I was seventeen years old when I made it into the Kentucky Governor’s School for the Arts. It was a three-week summer program for artists around the state. Kelly Norman Ellis was my teacher that summer, and she transformed everything for me. An Affrilachian Poet (from the Affrilachian Poets – a group of writers of color living in the Appalachian region) who was raised in Mississippi, she taught me to love the South, where I come from and who I am. Showed me how to love all of my complicated and out of control ways. Be tender with myself. Offered up all the ways to honor the rolling hills, my Middle-Eastern roots, the size of my nose, my still changing body. How to love the drawl of the words: mamaw and papaw and y’all. Taught me to love my country roots and the sizzle of cornbread in the cast iron skillet. How to use words to ask questions, push back, organize, rally, rage, resist and most of all, love. I think so much about the mentors and teachers who helped me maneuver my way – to see the best path ahead and figure out how to get on it. Always thinking of the people who held me up, constantly trying to be like the artists I met in Kentucky – who held that land and those stories so close.

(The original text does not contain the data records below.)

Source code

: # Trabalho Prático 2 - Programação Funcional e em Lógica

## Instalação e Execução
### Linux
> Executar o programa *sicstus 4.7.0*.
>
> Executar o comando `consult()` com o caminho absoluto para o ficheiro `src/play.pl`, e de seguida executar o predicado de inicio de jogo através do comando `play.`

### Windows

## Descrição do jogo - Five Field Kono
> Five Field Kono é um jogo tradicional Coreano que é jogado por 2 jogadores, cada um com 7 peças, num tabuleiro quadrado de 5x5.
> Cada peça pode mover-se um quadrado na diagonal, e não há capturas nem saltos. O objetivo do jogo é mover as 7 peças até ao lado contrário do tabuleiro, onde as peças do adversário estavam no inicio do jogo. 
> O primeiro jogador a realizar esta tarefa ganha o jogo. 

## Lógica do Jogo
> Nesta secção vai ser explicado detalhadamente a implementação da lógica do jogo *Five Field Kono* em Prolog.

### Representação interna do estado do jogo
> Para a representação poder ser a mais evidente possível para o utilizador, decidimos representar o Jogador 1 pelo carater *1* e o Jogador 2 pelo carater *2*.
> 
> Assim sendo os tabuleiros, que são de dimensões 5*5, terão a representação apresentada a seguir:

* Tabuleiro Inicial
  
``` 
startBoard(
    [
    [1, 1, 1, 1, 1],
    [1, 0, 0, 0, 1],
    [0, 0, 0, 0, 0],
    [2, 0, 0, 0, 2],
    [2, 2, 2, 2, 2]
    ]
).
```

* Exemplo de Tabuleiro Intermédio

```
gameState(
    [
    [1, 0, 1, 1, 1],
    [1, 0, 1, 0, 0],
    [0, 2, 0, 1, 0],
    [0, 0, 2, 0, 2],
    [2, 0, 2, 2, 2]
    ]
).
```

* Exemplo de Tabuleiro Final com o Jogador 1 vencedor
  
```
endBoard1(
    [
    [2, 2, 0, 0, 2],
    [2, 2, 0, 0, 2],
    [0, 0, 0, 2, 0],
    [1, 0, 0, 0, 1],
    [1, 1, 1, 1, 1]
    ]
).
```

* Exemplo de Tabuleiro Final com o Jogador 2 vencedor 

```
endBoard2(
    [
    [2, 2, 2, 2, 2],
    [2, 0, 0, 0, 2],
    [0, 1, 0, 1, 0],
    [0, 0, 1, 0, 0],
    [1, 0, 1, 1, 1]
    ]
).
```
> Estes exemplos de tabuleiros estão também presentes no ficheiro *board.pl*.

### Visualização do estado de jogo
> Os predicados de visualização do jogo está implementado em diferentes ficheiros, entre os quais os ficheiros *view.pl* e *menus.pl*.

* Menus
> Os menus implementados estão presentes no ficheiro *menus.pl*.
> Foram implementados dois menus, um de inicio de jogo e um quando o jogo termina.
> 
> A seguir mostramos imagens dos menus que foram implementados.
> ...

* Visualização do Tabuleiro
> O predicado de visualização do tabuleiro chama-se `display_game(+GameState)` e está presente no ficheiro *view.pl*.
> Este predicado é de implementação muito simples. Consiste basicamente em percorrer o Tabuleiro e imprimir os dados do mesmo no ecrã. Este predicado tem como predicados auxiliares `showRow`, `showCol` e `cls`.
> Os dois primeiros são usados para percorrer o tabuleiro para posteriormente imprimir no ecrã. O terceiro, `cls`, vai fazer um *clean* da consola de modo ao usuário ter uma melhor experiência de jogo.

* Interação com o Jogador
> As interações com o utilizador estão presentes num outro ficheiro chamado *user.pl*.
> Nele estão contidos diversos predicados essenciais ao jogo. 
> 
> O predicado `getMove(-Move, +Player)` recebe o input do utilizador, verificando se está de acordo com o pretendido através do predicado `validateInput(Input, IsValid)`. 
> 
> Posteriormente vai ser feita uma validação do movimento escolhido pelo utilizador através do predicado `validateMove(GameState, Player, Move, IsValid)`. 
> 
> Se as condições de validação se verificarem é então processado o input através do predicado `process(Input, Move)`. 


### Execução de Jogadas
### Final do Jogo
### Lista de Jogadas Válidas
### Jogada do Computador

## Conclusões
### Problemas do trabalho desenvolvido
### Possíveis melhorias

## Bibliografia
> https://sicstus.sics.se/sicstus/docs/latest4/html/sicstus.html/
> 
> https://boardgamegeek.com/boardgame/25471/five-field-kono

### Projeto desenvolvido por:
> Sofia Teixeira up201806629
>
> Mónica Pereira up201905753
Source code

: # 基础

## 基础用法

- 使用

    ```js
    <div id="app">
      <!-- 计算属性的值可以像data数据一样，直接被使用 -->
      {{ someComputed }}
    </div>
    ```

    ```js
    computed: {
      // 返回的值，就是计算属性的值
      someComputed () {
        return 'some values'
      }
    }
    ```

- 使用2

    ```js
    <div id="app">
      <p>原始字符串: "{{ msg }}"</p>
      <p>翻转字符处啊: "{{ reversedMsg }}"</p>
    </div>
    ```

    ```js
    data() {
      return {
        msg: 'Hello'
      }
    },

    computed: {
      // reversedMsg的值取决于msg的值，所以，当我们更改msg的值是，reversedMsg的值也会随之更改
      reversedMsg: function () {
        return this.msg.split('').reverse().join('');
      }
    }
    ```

When I say poetry saved me, I do not mean it lightly. I mean that it became a salve for me. A way to look back and reflect on who I was – a way to grapple with my own identity and who I wanted to be. Poetry is a forever pin on the roadmap of my life. Dropping down on every moment and memory. A way to hold onto my first kiss on the dunes of the Jersey shore, car rides through the winding roads of the Bluegrass with the music turned up all the way and the windows down – wind rushing past me. Poems about moving to New York City and climbing the 65 steps to my first walk-up apartment in the East Village. They are legacy and ancestry. They hold my whole history and tell the stories to my daughters. We are documenting our lives in words. Holding them close.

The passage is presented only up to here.